Ddl ''accorcia-processi'', Cittadinanzattiva: ''Danneggerebbe solo le vittime dei reati''

Giustizia - Normative (Giustizia)

''Il ddl sul processo breve depositato oggi in Senato non aiuta a risolvere l'irragionevole durata dei processi, assomiglia, di fatto, ad una parziale amnistia, che ci pare assai discutibile sotto il profilo della qualita' delle norme''. Questo il primo commento di Teresa Petrangolini, segretario generale di Cittadinanzattiva. ''Una vera riforma della giustizia ha bisogno di scelte piu' organiche e radicali.

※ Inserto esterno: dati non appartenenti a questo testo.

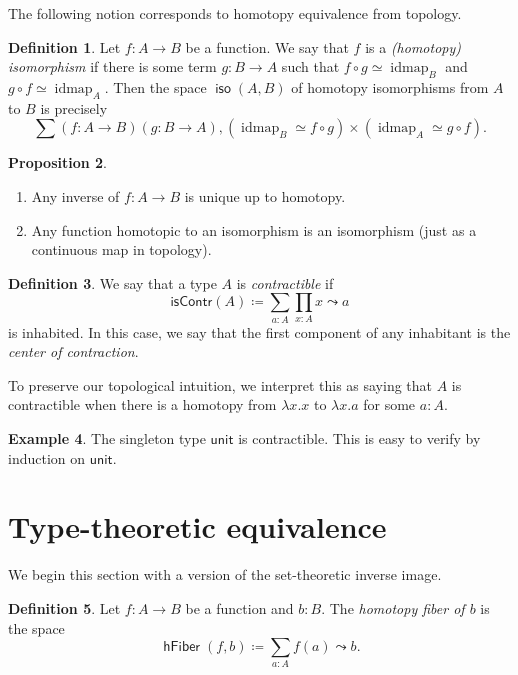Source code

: \documentclass[10pt,letterpaper,cm]{nupset}
\theoremstyle{definition}
\newtheorem{definition}{Definition}[subsection]
\newtheorem{exmp}[definition]{Example}
\theoremstyle{theorem}
\newtheorem{prop}[definition]{Proposition}
\theoremstyle{remark}
\newcommand{\1}{\mathbf{1}}
\newcommand{\0}{\vec 0}
\DeclareMathOperator{\idmap}{idmap}
\DeclareMathOperator{\iso}{\mathsf{iso}}
\DeclareMathOperator{\hfiber}{\mathsf{hFiber}}
\begin{document}
The following notion corresponds to homotopy equivalence from topology.

\begin{definition}
Let $f: A \to B$ be a function. We say that $f$ is a \textit{(homotopy) isomorphism} if there is some term $g:  B \to A$ such that $f \circ g \simeq \idmap_B$ and $g\circ f \simeq \idmap_A$. Then the space $\iso(A,B)$ of homotopy isomorphisms from $A$ to $B$ is precisely $$\sum(f:A\to B)(g:B \to A), \left(\idmap_B \simeq f\circ g\right) \times  \left(\idmap_A \simeq g\circ f\right).$$
\end{definition}

\begin{prop} $ $
\begin{enumerate}
\item Any inverse of $f: A \to B$ is unique up to homotopy. 
\item  Any function homotopic to an isomorphism is an isomorphism (just as a continuous map in topology).
\end{enumerate}
\end{prop}

\begin{definition}
We say that a type $A$ is \textit{contractible} if 
\[
\mathsf{isContr}(A)\coloneqq \sum_{a:A}\prod_{x:A}x \leadsto a
\] is inhabited. In this case, we say that the first component of any inhabitant is the \textit{center of contraction}.
\end{definition}


To preserve our topological intuition, we interpret this as saying that $A$ is contractible when there is a homotopy from $\lambda x.x$ to $\lambda x.a$ for some $a:A$.


\begin{exmp}
The singleton type  $\mathsf{unit}$ is contractible. This is easy to verify by induction on $\mathsf{unit}$.
\end{exmp}

\section{Type-theoretic equivalence}

We begin this section with a version of the set-theoretic inverse image.

\begin{definition}
Let $f: A \to B$ be a function and $b: B$. The \textit{homotopy fiber of $b$} is the space $$\hfiber(f,b) \coloneqq \sum_{a:A}f(a) \leadsto b .$$
\end{definition}
\end{document}

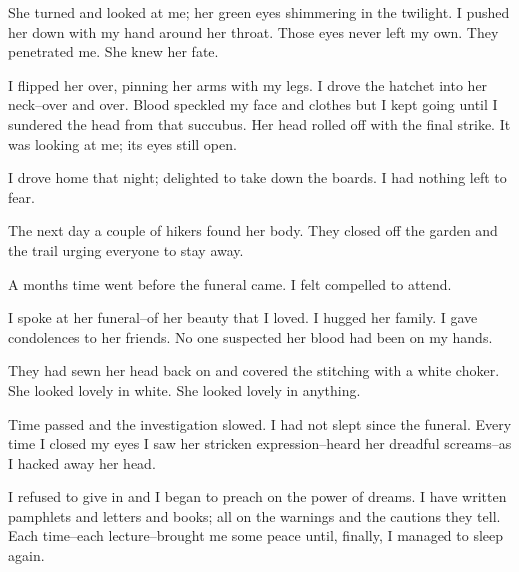 \documentclass{article}
\begin{document}
She turned and looked at me; her green eyes shimmering in the twilight.
I pushed her down with my hand around her throat.
Those eyes never left my own. They penetrated me.
She knew her fate.


I flipped her over, pinning her arms with my legs.
I drove the hatchet into her neck--over and over.
Blood speckled my face and clothes but I kept going
until I sundered the head from that succubus.
Her head rolled off with the final strike.
It was looking at me; its eyes still open.


I drove home that night;
delighted to take down the boards.
I had nothing left to fear.
\VV


\noindent
The next day a couple of hikers found her body.
They closed off the garden and the trail
urging everyone to stay away.


A months time went before the funeral came.
I felt compelled to attend.


I spoke at her funeral--of her beauty that I loved.
I hugged her family.
I gave condolences to her friends.
No one suspected her blood had been on my hands.


They had sewn her head back on and covered the
stitching with a white choker.
She looked lovely in white.
She looked lovely in anything.
\VV


\noindent
Time passed and the investigation slowed.
I had not slept since the funeral.
Every time I closed my eyes I saw her stricken expression--heard
her dreadful screams--as I hacked away her head.


I refused to give in and I began to preach on the power of dreams.
I have written pamphlets and letters and books;
all on the warnings and the cautions they tell.
Each time--each lecture--brought me some peace
until, finally, I managed to sleep again.
\VV


\noindent




\end{document}
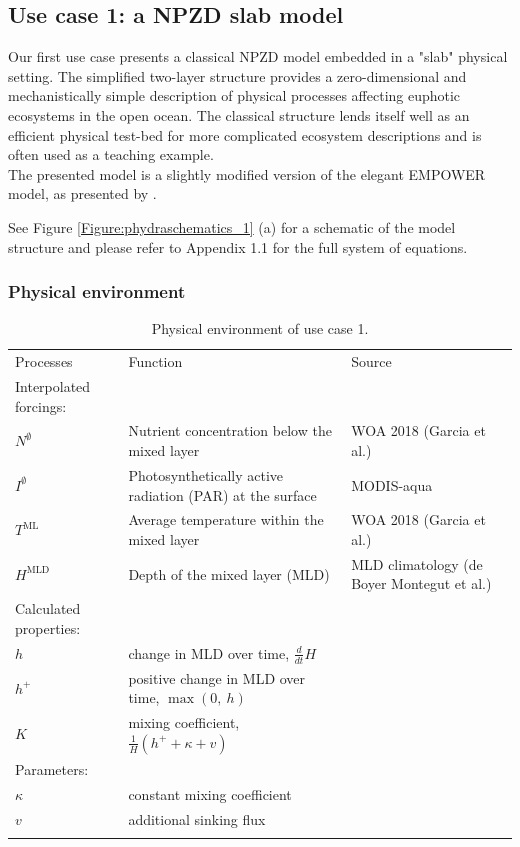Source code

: \documentclass[template.tex]{subfiles}
\begin{document}
\subsection{Use case 1: a NPZD slab model}
Our first use case presents a classical NPZD model embedded in a "slab" physical setting. The simplified two-layer structure provides a zero-dimensional and mechanistically simple description of physical processes affecting euphotic ecosystems in the open ocean. The classical structure lends itself well as an efficient physical test-bed for more complicated ecosystem descriptions and is often used as a teaching example.
\\
The presented model is a slightly modified version of the elegant EMPOWER model, as presented by \citet{Anderson2015c}. 


See Figure \ref{Figure:phydraschematics_1} (a) for a schematic of the model structure and please refer to Appendix 1.1 for the full system of equations.


\subsubsection{Physical environment}

\begin{table}[t]
\caption{Physical environment of use case 1. }
\begin{tabular}{l l l}
Processes & Function & Source \\
\tophline
Interpolated forcings:\\
$N^\emptyset$ & Nutrient concentration below the mixed layer &  WOA 2018 (Garcia et al.) \\
$I^\emptyset$ & Photosynthetically active radiation (PAR) at the surface &  MODIS-aqua \\
$T^{\mathrm{ML}}$ & Average temperature within the mixed layer & WOA 2018 (Garcia et al.) \\
$H^{\mathrm{MLD}}$ & Depth of the mixed layer (MLD) &  MLD climatology (de Boyer Montegut et al.)\\


Calculated properties:\\
$h$ & change in MLD over time, $\frac{d}{d t} H$ & \\
$h^+$ & positive change in MLD over time, $\max(0, \ h)$  & \\
$K$ & mixing coefficient, $\frac{1}{H}(h^{+} + \kappa + v)$ & \\

Parameters: \\
$\kappa$ & constant mixing coefficient & \\
$v$ & additional sinking flux & \\

\bottomhline
\end{tabular}
\label{Table:UseCase1PhysEnv}
\end{table}
%
\end{document}
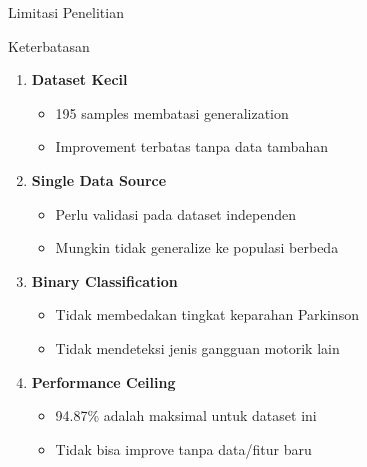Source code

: \documentclass[aspectratio=169]{beamer}
\begin{document}
\begin{frame}{Limitasi Penelitian}
\begin{alertblock}{Keterbatasan}
\begin{enumerate}
    \item \textbf{Dataset Kecil}
    \begin{itemize}
        \item 195 samples membatasi generalization
        \item Improvement terbatas tanpa data tambahan
    \end{itemize}
    
    \item \textbf{Single Data Source}
    \begin{itemize}
        \item Perlu validasi pada dataset independen
        \item Mungkin tidak generalize ke populasi berbeda
    \end{itemize}
    
    \item \textbf{Binary Classification}
    \begin{itemize}
        \item Tidak membedakan tingkat keparahan Parkinson
        \item Tidak mendeteksi jenis gangguan motorik lain
    \end{itemize}
    
    \item \textbf{Performance Ceiling}
    \begin{itemize}
        \item 94.87\% adalah maksimal untuk dataset ini
        \item Tidak bisa improve tanpa data/fitur baru
    \end{itemize}
\end{enumerate}
\end{alertblock}
\end{frame}
\end{document}
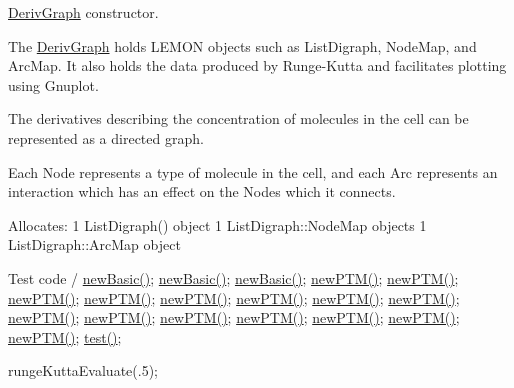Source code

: \hyperlink{classDerivGraph}{DerivGraph} constructor.

The \hyperlink{classDerivGraph}{DerivGraph} holds LEMON objects such as ListDigraph, NodeMap, and ArcMap. It also holds the data produced by Runge-\/Kutta and facilitates plotting using Gnuplot.

The derivatives describing the concentration of molecules in the cell can be represented as a directed graph.

Each Node represents a type of molecule in the cell, and each Arc represents an interaction which has an effect on the Nodes which it connects.

Allocates: 1 ListDigraph() object 1 ListDigraph::NodeMap objects 1 ListDigraph::ArcMap object 

Test code / \hyperlink{classDerivGraph_a8862d4f9ebbd3eced9d56a81fe91c4fb}{newBasic()}; \hyperlink{classDerivGraph_a8862d4f9ebbd3eced9d56a81fe91c4fb}{newBasic()}; \hyperlink{classDerivGraph_a8862d4f9ebbd3eced9d56a81fe91c4fb}{newBasic()}; \hyperlink{classDerivGraph_a83937a5c3ed427ebaad2bf23260c0352}{newPTM()}; \hyperlink{classDerivGraph_a83937a5c3ed427ebaad2bf23260c0352}{newPTM()}; \hyperlink{classDerivGraph_a83937a5c3ed427ebaad2bf23260c0352}{newPTM()}; \hyperlink{classDerivGraph_a83937a5c3ed427ebaad2bf23260c0352}{newPTM()}; \hyperlink{classDerivGraph_a83937a5c3ed427ebaad2bf23260c0352}{newPTM()}; \hyperlink{classDerivGraph_a83937a5c3ed427ebaad2bf23260c0352}{newPTM()}; \hyperlink{classDerivGraph_a83937a5c3ed427ebaad2bf23260c0352}{newPTM()}; \hyperlink{classDerivGraph_a83937a5c3ed427ebaad2bf23260c0352}{newPTM()}; \hyperlink{classDerivGraph_a83937a5c3ed427ebaad2bf23260c0352}{newPTM()}; \hyperlink{classDerivGraph_a83937a5c3ed427ebaad2bf23260c0352}{newPTM()}; \hyperlink{classDerivGraph_a83937a5c3ed427ebaad2bf23260c0352}{newPTM()}; \hyperlink{classDerivGraph_a83937a5c3ed427ebaad2bf23260c0352}{newPTM()}; \hyperlink{classDerivGraph_a83937a5c3ed427ebaad2bf23260c0352}{newPTM()}; \hyperlink{classDerivGraph_a83937a5c3ed427ebaad2bf23260c0352}{newPTM()}; \hyperlink{classDerivGraph_a83937a5c3ed427ebaad2bf23260c0352}{newPTM()}; \hyperlink{classDerivGraph_abf589f6aabe2c66bbe6f1aeb68ff4593}{test()};

rungeKuttaEvaluate(.5);

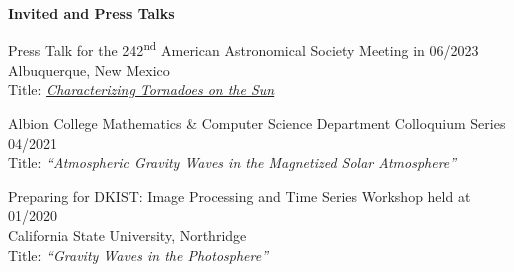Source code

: \documentclass{resume} %
\begin{document}
\vspace{-0.1in}
\begin{rSection}{\textbf{Invited and Press Talks}}
\vspace{0.02in}

{Press Talk for the 242\textsuperscript{nd} American Astronomical Society Meeting in \hfill{06/2023} \\ Albuquerque, New Mexico} \\
Title: \href{https://aas.org/sites/default/files/2023-06/AAS242_Mon2_OanaVesa.pdf}{\emph{Characterizing Tornadoes on the Sun}}

{Albion College Mathematics \& Computer Science Department Colloquium Series \hfill{04/2021} \\
Title: \emph{``Atmospheric Gravity Waves in the Magnetized Solar Atmosphere''}}

{Preparing for DKIST: Image Processing and Time Series Workshop held at \hfill{01/2020} \\  California State University, Northridge  \\
Title: \emph{``Gravity Waves in the Photosphere''}}
\end{rSection}
\end{document}

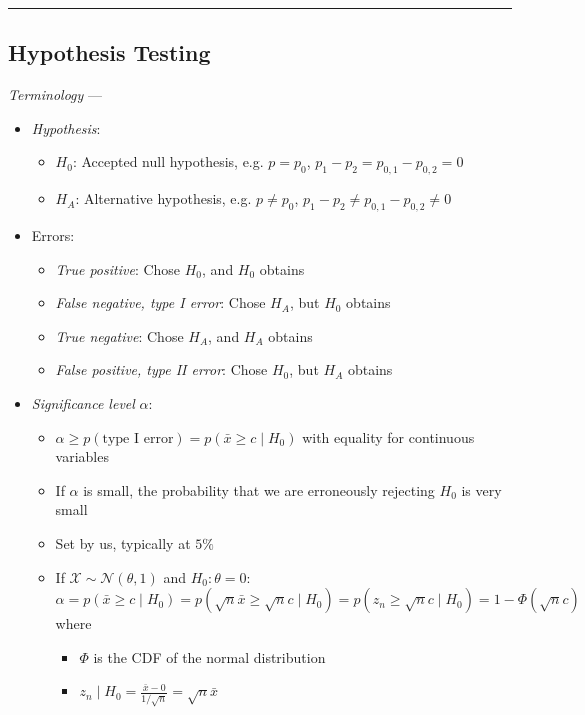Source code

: {\color{black}\hrule height 0.001mm}

\subsection*{Hypothesis Testing}
\emph{Terminology} ---
\begin{itemize}
    \item \emph{Hypothesis}:
    \begin{itemize}
        \item $H_0$: Accepted null hypothesis, e.g. $p=p_0$, $p_1-p_2=p_{0,1}-p_{0,2}=0$
        \item $H_A$: Alternative hypothesis, e.g. $p \neq p_0$, $p_1-p_2 \neq p_{0,1}-p_{0,2} \neq 0$
    \end{itemize}
    \item Errors:
    \begin{itemize}
        \item \emph{True positive}: Chose $H_0$, and $H_0$ obtains
        \item \emph{False negative, type I error}: Chose $H_A$, but $H_0$ obtains
        \item \emph{True negative}: Chose $H_A$, and $H_A$ obtains
        \item \emph{False positive, type II error}: Chose $H_0$, but $H_A$ obtains
    \end{itemize}
    \item \emph{Significance level} $\alpha$: 
    \begin{itemize}
        \item $\alpha \geq p(\textrm{type I error}) = p(\bar{x} \geq c \mid H_0)$ with equality for continuous variables 
        \item If $\alpha$ is small, the probability that we are erroneously rejecting $H_0$ is very small
        \item Set by us, typically at $5\%$
        \item If $\mathcal{X} \sim \mathcal{N}(\theta,1)$ and $H_0: \theta = 0$:
        $\alpha = p(\bar{x} \geq c \mid H_0) = p(\sqrt{n}\bar{x} \geq \sqrt{n}c \mid H_0) = p(z_n \geq \sqrt{n}c \mid H_0) = 1-\Phi(\sqrt{n}c)$ 
        where 
        \begin{itemize}
            \item $\Phi$ is the CDF of the normal distribution 
            \item $z_n \mid H_0 = \frac{\bar{x}-0}{1/\sqrt{n}} = \sqrt{n}\bar{x}$
        \end{itemize}

\end{itemize}
\end{itemize}

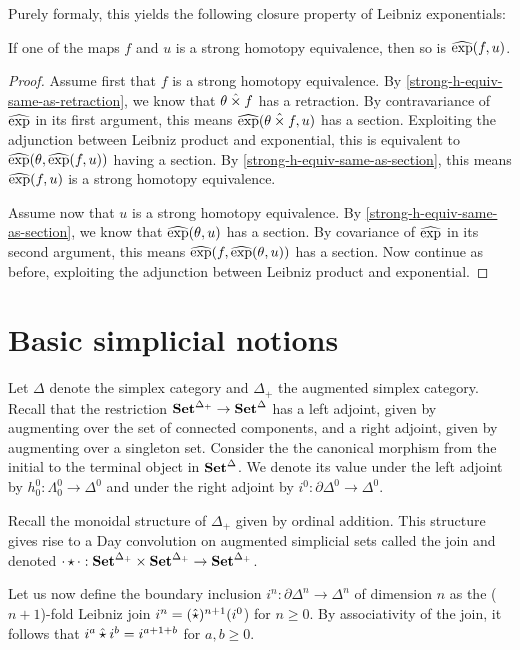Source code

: \documentclass[reqno,10pt,a4paper,oneside]{amsart}
\begin{document}
Purely formaly, this yields the following closure property of Leibniz exponentials:

\begin{proposition}
\label{strong-h-equiv-closed-under-exp}
If one of the maps $f$ and $u$ is a strong homotopy equivalence, then so is $\operatorname{\widehat{exp}}(f, u)$.
\end{proposition}

\begin{proof}
Assume first that $f$ is a strong homotopy equivalence.
By \cref{strong-h-equiv-same-as-retraction}, we know that $\theta \mathbin{\hat{\times}} f$ has a retraction.
By contravariance of $\operatorname{\widehat{exp}}$ in its first argument, this means $\operatorname{\widehat{exp}}(\theta \mathbin{\hat{\times}} f, u)$ has a section.
Exploiting the adjunction between Leibniz product and exponential, this is equivalent to $\operatorname{\widehat{exp}}(\theta, \operatorname{\widehat{exp}}(f, u))$ having a section.
By \cref{strong-h-equiv-same-as-section}, this means $\operatorname{\widehat{exp}}(f, u)$ is a strong homotopy equivalence.

Assume now that $u$ is a strong homotopy equivalence.
By \cref{strong-h-equiv-same-as-section}, we know that $\operatorname{\widehat{exp}}(\theta, u)$ has a section.
By covariance of $\operatorname{\widehat{exp}}$ in its second argument, this means $\operatorname{\widehat{exp}}(f, \operatorname{\widehat{exp}}(\theta, u))$ has a section.
Now continue as before, exploiting the adjunction between Leibniz product and exponential.
\end{proof}

\section{Basic simplicial notions}

Let $\Delta$ denote the simplex category and $\Delta_+$ the augmented simplex category.
Recall that the restriction $\mathbf{Set}^{\Delta_+} \to \mathbf{Set}^{\Delta}$ has a left adjoint, given by augmenting over the set of connected components, and a right adjoint, given by augmenting over a singleton set.
Consider the the canonical morphism from the initial to the terminal object in $\mathbf{Set}^{\Delta}$.
We denote its value under the left adjoint by $h_0^0 : \Lambda_0^0 \to \Delta^0$ and under the right adjoint by $i^0 : \partial \Delta^0 \to \Delta^0$.

Recall the monoidal structure of $\Delta_+$ given by ordinal addition.
This structure gives rise to a Day convolution on augmented simplicial sets called the join and denoted $\mathop{\cdot} \star \mathop{\cdot} : \mathbf{Set}^{\Delta_+} \times \mathbf{Set}^{\Delta_+} \to \mathbf{Set}^{\Delta_+}$.

Let us now define the boundary inclusion $i^n : \partial \Delta^n \to \Delta^n$ of dimension $n$ as the ($n+1$)-fold Leibniz join $i^n = (\mathbin{\hat{\star}})^{n+1}(i^0$) for $n \geq 0$.
By associativity of the join, it follows that $i^a \mathbin{\hat{\star}} i^b = i^{a+1+b}$ for $a, b \geq 0$.
\end{document}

Sarebbe, per esempio fondamentale, introdurre la sospensione del corso della prescrizione per tutta la durata del processo, come gia' previsto per il processo civile'' prosegue la segretaria di Cittadinanzattiva. ''Imporre per legge una durata di due anni - continua la Petrangolini - porterebbe si' al rispetto formale dei termini per la giusta durata del processo, ma finirebbe con lo svuotare completamente di significato la stessa funzione del servizio giustizia. In altre parole, forse avremo anche processi di due anni ma non avremo giustizia. La prescrizione del reato e' un vero e proprio buco nero del sistema penale che finisce per inghiottire un numero spropositato di processi. In questo modo non solo viene vanificato il lavoro di innumerevoli operatori giudiziari e bruciate enormi risorse finanziarie, ma l'accertamento processuale diventa virtuale e privo di esito utile''. ''In secondo luogo, le disfunzioni conseguenti, finirebbero per colpire i piu' deboli nel processo, cioe' le vittime dei reati. Che ne uscirebbero danneggiati proprio nei procedimenti piu' delicati per il loro aspetto sociale, come l'errore medico, un reato che gia' oggi finisce quasi sempre sotto la scure della prescrizione, o il risparmio tradito, come i casi Parmalat e Cirio'' conclude Cittadinanzattiva.